* [Dataset entries]:
******************************

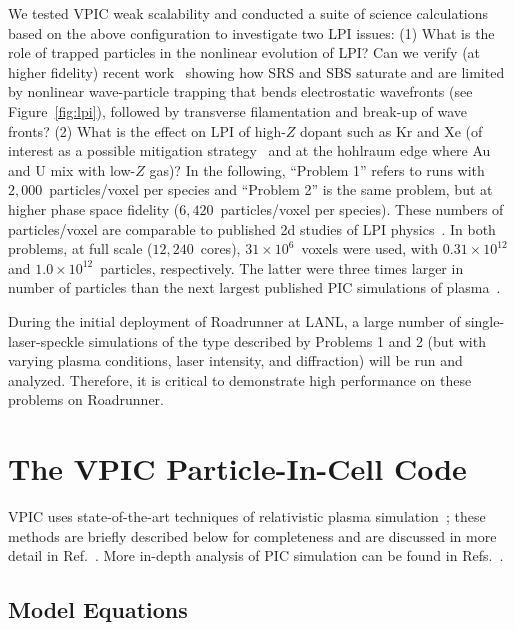 \documentclass[journal,twoside]{IEEEtran}
\newcommand{\fig}[1]{Figure~\ref{fig:#1}}
\begin{document}
We tested VPIC weak scalability and conducted a suite of science
calculations~\cite{AAC_Conference_Paper} based on the above
configuration to investigate two LPI issues: (1) What is the role
of trapped particles in the nonlinear evolution of LPI?  Can we verify
(at higher fidelity) recent
work~\cite{Yin_et_al_PRL_2007_SRS,Yin_et_al_Phys_Plasmas_2007_SRS}
showing how SRS and SBS saturate and are limited by nonlinear
wave-particle trapping that bends electrostatic wavefronts (see
\fig{lpi}), followed by transverse filamentation and break-up
of wave fronts?  (2) What is the effect on LPI of high-$Z$ dopant such
as Kr and Xe (of interest as a possible mitigation
strategy~\cite{Lushnikov_PPCF_2006} and at the hohlraum edge where Au
and U mix with low-$Z$ gas)?  In the following, ``Problem 1'' refers
to runs with $2,000$~particles/voxel per species and ``Problem 2'' is
the same problem, but at higher phase space fidelity
($6,420$~particles/voxel per species).  These numbers of
particles/voxel are comparable to published 2d studies of LPI
physics~\cite{Yin_et_al_PRL_2007_SRS,Yin_et_al_Phys_Plasmas_2007_SRS}.
In both problems, at full scale ($12,240$~cores), $31 \times
10^6$~voxels were used, with $0.31 \times 10^{12}$ and $1.0 \times
10^{12}$~particles, respectively.  The latter were three times larger
in number of particles than the next largest published PIC simulations
of plasma~\cite{Yin_et_al_PRL_2007_reconnection}.

During the initial deployment of Roadrunner at LANL, a large number of
single-laser-speckle simulations of the type described by Problems 1
and 2 (but with varying plasma conditions, laser intensity, and
diffraction) will be run and analyzed.  Therefore, it is critical to
demonstrate high performance on these problems on Roadrunner.

\section{The VPIC Particle-In-Cell Code}

VPIC uses state-of-the-art techniques of relativistic plasma
simulation~\cite{Blahovec_et_al_2000,Eastwood_et_al_1995,
Jones_et_al_1996,Kwan_Snell_1985,Nieter_Cary_2004,
Verboncoeur_et_al_1995}; these methods are briefly described below for
completeness and are discussed in more detail in
Ref.~\cite{Bowers_et_al_Phys_Plasmas_2007}.  More in-depth analysis of
PIC simulation can be found in
Refs.~\cite{Birdsall_Langdon_1985,Hockney_Eastwood_1988}.

\subsection{Model Equations}
\end{document}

******************************

* [Goal of the exercise]: How many lines of the entries above contain the word "laser"? Give the number alone.

* [Answer to this task]: 2